*Source material:*
-=-=-

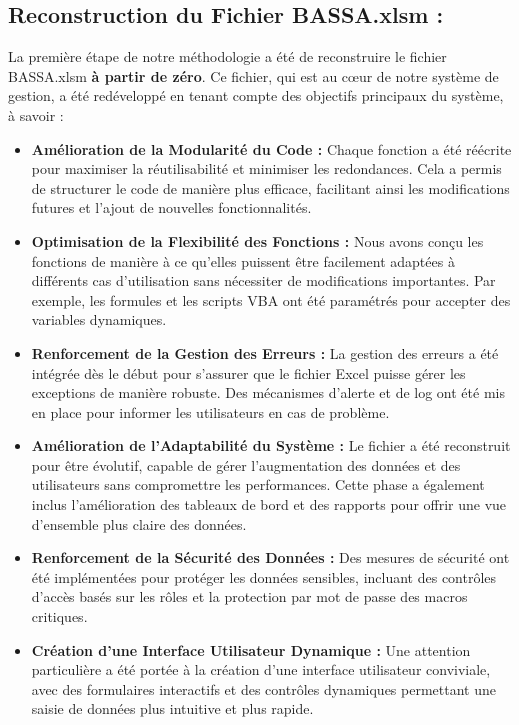 \documentclass[a4paper, oneside, 12pt, final]{extreport}
\begin{document}
\subsection{Reconstruction du Fichier BASSA.xlsm :}
La première étape de notre méthodologie a été de reconstruire le fichier BASSA.xlsm \textbf{à partir de zéro}. Ce fichier, qui est au cœur de notre système de gestion, a été redéveloppé en tenant compte des objectifs principaux du système, à savoir :
\begin{itemize}


\item \textbf{Amélioration de la Modularité du Code :} Chaque fonction a été réécrite pour maximiser la réutilisabilité et minimiser les redondances. Cela a permis de structurer le code de manière plus efficace, facilitant ainsi les modifications futures et l'ajout de nouvelles fonctionnalités.

\item \textbf{Optimisation de la Flexibilité des Fonctions :} Nous avons conçu les fonctions de manière à ce qu'elles puissent être facilement adaptées à différents cas d'utilisation sans nécessiter de modifications importantes. Par exemple, les formules et les scripts VBA ont été paramétrés pour accepter des variables dynamiques.

\item \textbf{Renforcement de la Gestion des Erreurs :} La gestion des erreurs a été intégrée dès le début pour s'assurer que le fichier Excel puisse gérer les exceptions de manière robuste. Des mécanismes d'alerte et de log ont été mis en place pour informer les utilisateurs en cas de problème.

\item \textbf{Amélioration de l'Adaptabilité du Système :} Le fichier a été reconstruit pour être évolutif, capable de gérer l'augmentation des données et des utilisateurs sans compromettre les performances. Cette phase a également inclus l'amélioration des tableaux de bord et des rapports pour offrir une vue d'ensemble plus claire des données.

\item \textbf{Renforcement de la Sécurité des Données :} Des mesures de sécurité ont été implémentées pour protéger les données sensibles, incluant des contrôles d'accès basés sur les rôles et la protection par mot de passe des macros critiques.

\item \textbf{Création d'une Interface Utilisateur Dynamique :} Une attention particulière a été portée à la création d'une interface utilisateur conviviale, avec des formulaires interactifs et des contrôles dynamiques permettant une saisie de données plus intuitive et plus rapide.
\end{itemize}
\end{document}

-=-=-

Repeat the listing above exactly, omitting the pictures it contains.

 \documentclass[a4paper, oneside, 12pt, final]{extreport}
\begin{document}
\subsection{Reconstruction du Fichier BASSA.xlsm :}
La première étape de notre méthodologie a été de reconstruire le fichier BASSA.xlsm \textbf{à partir de zéro}. Ce fichier, qui est au cœur de notre système de gestion, a été redéveloppé en tenant compte des objectifs principaux du système, à savoir :
\begin{itemize}


\item \textbf{Amélioration de la Modularité du Code :} Chaque fonction a été réécrite pour maximiser la réutilisabilité et minimiser les redondances. Cela a permis de structurer le code de manière plus efficace, facilitant ainsi les modifications futures et l'ajout de nouvelles fonctionnalités.

\item \textbf{Optimisation de la Flexibilité des Fonctions :} Nous avons conçu les fonctions de manière à ce qu'elles puissent être facilement adaptées à différents cas d'utilisation sans nécessiter de modifications importantes. Par exemple, les formules et les scripts VBA ont été paramétrés pour accepter des variables dynamiques.

\item \textbf{Renforcement de la Gestion des Erreurs :} La gestion des erreurs a été intégrée dès le début pour s'assurer que le fichier Excel puisse gérer les exceptions de manière robuste. Des mécanismes d'alerte et de log ont été mis en place pour informer les utilisateurs en cas de problème.

\item \textbf{Amélioration de l'Adaptabilité du Système :} Le fichier a été reconstruit pour être évolutif, capable de gérer l'augmentation des données et des utilisateurs sans compromettre les performances. Cette phase a également inclus l'amélioration des tableaux de bord et des rapports pour offrir une vue d'ensemble plus claire des données.

\item \textbf{Renforcement de la Sécurité des Données :} Des mesures de sécurité ont été implémentées pour protéger les données sensibles, incluant des contrôles d'accès basés sur les rôles et la protection par mot de passe des macros critiques.

\item \textbf{Création d'une Interface Utilisateur Dynamique :} Une attention particulière a été portée à la création d'une interface utilisateur conviviale, avec des formulaires interactifs et des contrôles dynamiques permettant une saisie de données plus intuitive et plus rapide.
\end{itemize}
\end{document}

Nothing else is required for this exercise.